• _Task prompt_:
Count the lines below that contain "documentclass". Answer with the number alone.
Top of Data for this task
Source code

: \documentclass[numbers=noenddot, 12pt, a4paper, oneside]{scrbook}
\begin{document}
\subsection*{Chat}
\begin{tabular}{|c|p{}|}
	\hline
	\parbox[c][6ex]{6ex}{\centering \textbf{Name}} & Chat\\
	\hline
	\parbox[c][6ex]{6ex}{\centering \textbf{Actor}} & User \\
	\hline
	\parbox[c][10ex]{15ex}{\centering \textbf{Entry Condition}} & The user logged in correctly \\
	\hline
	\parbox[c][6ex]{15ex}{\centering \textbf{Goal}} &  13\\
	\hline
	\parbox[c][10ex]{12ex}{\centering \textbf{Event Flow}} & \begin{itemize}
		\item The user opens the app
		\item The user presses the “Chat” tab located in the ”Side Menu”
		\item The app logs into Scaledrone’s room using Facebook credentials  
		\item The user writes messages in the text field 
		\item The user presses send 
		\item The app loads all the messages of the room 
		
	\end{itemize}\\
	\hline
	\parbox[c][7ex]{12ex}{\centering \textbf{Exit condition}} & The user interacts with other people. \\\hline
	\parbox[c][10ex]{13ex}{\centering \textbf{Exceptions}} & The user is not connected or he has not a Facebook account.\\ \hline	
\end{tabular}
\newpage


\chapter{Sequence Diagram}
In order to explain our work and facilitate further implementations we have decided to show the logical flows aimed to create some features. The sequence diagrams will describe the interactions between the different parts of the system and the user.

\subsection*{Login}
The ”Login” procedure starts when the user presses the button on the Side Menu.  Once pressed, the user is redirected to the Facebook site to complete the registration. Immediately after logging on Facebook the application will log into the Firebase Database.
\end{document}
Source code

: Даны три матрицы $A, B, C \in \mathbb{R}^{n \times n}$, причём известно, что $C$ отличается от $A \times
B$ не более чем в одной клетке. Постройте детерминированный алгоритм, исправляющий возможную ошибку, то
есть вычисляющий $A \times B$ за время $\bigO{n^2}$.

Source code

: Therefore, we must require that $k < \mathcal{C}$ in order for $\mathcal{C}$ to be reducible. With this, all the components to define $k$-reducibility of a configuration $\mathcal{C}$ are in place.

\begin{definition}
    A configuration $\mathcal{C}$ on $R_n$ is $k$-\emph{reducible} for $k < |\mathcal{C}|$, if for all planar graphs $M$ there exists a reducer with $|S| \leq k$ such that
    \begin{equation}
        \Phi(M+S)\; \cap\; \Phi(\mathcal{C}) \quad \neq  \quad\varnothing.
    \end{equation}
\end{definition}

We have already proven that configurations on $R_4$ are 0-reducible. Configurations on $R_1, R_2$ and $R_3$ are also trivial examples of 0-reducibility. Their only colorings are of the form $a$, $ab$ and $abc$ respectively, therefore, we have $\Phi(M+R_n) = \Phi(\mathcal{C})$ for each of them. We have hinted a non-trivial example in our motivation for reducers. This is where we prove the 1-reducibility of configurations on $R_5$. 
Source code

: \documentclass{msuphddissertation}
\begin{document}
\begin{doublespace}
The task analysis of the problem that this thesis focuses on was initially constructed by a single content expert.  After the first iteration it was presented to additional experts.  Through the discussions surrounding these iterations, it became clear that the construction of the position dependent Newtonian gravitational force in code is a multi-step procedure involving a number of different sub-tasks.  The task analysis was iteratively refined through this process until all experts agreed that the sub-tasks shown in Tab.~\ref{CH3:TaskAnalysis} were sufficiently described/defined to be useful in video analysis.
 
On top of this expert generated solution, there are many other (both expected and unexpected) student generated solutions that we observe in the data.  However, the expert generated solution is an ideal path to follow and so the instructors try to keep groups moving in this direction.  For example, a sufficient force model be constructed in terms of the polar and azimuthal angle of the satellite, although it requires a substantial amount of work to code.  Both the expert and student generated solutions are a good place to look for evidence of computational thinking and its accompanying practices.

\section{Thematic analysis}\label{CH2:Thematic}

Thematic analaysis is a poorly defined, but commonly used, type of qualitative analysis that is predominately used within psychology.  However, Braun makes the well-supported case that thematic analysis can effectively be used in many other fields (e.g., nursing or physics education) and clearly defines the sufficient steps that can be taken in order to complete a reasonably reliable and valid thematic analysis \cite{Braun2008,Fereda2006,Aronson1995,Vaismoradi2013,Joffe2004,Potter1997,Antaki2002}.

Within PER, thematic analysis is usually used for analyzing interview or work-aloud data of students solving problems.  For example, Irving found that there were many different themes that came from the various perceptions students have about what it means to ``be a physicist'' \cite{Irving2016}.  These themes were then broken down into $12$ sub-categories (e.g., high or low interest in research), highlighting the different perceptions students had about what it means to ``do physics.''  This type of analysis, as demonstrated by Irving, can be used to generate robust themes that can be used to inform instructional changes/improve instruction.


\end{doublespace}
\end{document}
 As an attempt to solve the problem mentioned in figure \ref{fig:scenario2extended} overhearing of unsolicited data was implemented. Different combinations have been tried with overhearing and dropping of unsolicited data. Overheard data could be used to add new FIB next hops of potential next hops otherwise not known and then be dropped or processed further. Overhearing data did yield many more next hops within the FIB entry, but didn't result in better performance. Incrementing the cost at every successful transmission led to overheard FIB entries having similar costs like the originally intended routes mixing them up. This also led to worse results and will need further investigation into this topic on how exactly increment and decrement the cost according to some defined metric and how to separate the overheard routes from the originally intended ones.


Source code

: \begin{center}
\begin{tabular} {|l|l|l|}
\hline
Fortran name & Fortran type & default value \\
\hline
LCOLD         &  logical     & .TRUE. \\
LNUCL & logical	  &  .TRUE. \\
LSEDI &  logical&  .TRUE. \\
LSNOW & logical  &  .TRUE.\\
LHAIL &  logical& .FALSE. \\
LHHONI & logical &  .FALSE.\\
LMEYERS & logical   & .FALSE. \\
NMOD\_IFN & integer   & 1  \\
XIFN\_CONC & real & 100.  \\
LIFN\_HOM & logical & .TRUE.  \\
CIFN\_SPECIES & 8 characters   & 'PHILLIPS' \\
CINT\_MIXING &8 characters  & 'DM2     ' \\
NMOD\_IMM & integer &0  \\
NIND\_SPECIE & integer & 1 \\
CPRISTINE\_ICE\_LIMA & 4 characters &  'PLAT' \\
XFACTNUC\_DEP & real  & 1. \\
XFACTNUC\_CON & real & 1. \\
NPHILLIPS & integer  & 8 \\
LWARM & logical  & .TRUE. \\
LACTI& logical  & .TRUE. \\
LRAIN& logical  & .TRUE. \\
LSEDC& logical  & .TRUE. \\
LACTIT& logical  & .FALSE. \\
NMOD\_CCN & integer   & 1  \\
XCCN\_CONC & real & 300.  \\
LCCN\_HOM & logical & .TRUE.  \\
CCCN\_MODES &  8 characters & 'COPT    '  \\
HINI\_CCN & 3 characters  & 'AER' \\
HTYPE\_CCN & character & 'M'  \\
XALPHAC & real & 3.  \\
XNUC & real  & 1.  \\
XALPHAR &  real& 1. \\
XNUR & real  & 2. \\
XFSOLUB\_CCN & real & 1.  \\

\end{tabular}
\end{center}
Bottom of Data for this task
• _Exercise response_:
2